Is this device of being ahead of our characters and seeing if they can figure it out the best way to tell a compelling story? I’m not too sure. If they were completely up to speed and this episode was the end of the all wondering and discussing and investigating then I may have been satisfied. But they are still yet to find out that Wells is in fact a man out of time, a man out of place, a man out of dimension, the man known as Eobard Thorne. Will this next discovery span episodes of whispering around the S.T.A.R. Labs water cooler, pizza get-togethers at Joe’s house or late night meetings at the police station crowded around Barry’s board of newspaper clippings? I really hope not. 

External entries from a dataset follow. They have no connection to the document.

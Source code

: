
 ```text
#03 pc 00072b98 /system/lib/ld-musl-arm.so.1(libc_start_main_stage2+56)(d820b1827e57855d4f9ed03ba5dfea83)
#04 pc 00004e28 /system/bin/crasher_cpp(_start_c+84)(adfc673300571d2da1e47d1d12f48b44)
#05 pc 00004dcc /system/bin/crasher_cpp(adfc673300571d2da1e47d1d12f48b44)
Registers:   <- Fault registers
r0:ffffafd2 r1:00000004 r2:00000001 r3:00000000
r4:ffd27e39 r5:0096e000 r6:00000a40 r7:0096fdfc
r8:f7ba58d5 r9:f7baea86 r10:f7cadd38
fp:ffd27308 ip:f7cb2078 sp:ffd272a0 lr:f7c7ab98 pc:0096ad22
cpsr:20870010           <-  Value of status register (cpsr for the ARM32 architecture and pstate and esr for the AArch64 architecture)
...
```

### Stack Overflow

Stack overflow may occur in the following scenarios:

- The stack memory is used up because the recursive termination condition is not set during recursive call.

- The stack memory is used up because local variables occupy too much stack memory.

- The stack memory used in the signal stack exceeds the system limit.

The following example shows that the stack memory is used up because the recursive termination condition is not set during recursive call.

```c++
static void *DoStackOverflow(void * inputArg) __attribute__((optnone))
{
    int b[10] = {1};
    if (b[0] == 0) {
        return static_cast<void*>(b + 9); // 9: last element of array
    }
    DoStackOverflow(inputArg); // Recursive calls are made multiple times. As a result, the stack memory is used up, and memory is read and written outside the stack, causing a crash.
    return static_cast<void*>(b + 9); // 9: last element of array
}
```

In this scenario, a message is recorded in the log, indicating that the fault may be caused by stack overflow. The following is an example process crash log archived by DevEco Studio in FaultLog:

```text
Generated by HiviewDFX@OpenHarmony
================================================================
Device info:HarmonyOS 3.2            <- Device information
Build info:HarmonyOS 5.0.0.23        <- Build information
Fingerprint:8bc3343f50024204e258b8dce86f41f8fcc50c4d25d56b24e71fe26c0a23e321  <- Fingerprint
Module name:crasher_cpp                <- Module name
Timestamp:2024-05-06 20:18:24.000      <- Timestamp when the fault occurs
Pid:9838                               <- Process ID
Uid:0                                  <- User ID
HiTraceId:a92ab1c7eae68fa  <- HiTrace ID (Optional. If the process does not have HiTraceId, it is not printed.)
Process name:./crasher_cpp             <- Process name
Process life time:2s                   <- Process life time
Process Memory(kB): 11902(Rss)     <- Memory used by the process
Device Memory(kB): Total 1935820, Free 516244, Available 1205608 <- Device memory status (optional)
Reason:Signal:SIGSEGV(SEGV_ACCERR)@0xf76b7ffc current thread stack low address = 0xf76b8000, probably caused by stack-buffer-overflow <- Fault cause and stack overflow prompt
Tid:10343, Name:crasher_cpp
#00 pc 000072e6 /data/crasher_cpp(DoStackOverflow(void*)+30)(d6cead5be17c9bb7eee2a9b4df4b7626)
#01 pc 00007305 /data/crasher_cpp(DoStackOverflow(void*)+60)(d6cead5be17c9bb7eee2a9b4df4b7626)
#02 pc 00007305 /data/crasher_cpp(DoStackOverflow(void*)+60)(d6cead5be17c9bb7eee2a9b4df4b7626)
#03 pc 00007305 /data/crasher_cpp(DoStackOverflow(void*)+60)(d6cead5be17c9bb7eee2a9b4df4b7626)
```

Speaking of whispering around S.T.A.R. Labs, Barry and Caitlin could have these secret conversations about Wells annnnywhere else, but they wait until they get to the only place where they know he would be only so he can walk in on them and interput in a sinister way. Then Caitlin proceeds to use the work place computers to Google “is Dr. Wells evil” while he’s out of the room, couldn’t you do that on computers he doesn’t have access too? Seriously? This week Joe and Cisco leave for Starling City in order to investigate the scene of the car accident that killed Wells wife Nora and find out if it can tell them anything more about him. But they’re so busy rushing to leave that they can’t even bother coming up with a decent alibi. Hell Cisco doesn’t even call in sick for work he just leaves so that Dr. Wells doesn’t “get suspicious”, smooth guys, leaving out of the blue without any prior warning is what I’d do too if I didn’t want to way to draw attention to myself. It’s this real world logic that this episode fails in in spades.

Now don’t get me wrong I can buy in to super speed, super strength, shape shifting etc.  But everyday logic, things I know to be true in the real world being changed to serve a poorly written script are things I cannot stand for and will always pull me right out of the story. When Joe and Quentin Lance discover a buried corpse Joe asks if he can keep it hush for a while. He asks this to a fellow honorable officer of the law, that he’s just met, for the first time, and he agrees.  Ok ….. Then after rendering a known dangerous criminal unconscious Iris just says “let me take him in to the police station” somehow getting him in her car, popping him in the back seat hand cuffed and then taking a leisurely drive to the police station gossiping away with Caitlin the whole trip. 

Instead of gee I don’t know, maybe calling the police? Maybe getting a squad car to come down and escort him to prison? Right …. Something that also gets massively glossed over up until this point is how Detectives Joe and Eddie file reports on how they stopped this week’s criminal or what happened to the suspect they were trailing with odd circumstances to their crimes. With so many meta-humans every week, they must spend hours racking their brains to come up with creative ways to make their reports believable to their superiors and not mention that The Flash turned up every time. And come to think of it, why is there a huge car park out the front of the S.T.A.R. Labs headquarters like it’s some kind of sports arena? Hell as far as I’ve seen there’s only a single lab, a reactor chamber, two hallways and a secret hidden room inside manned by three employees, seems just a tiny bit excessive. Oh! Oh! And why have a hand scanner lock to open your secret evil scheming room if it works on anyone’s hand, what the Hell kinda security is that?!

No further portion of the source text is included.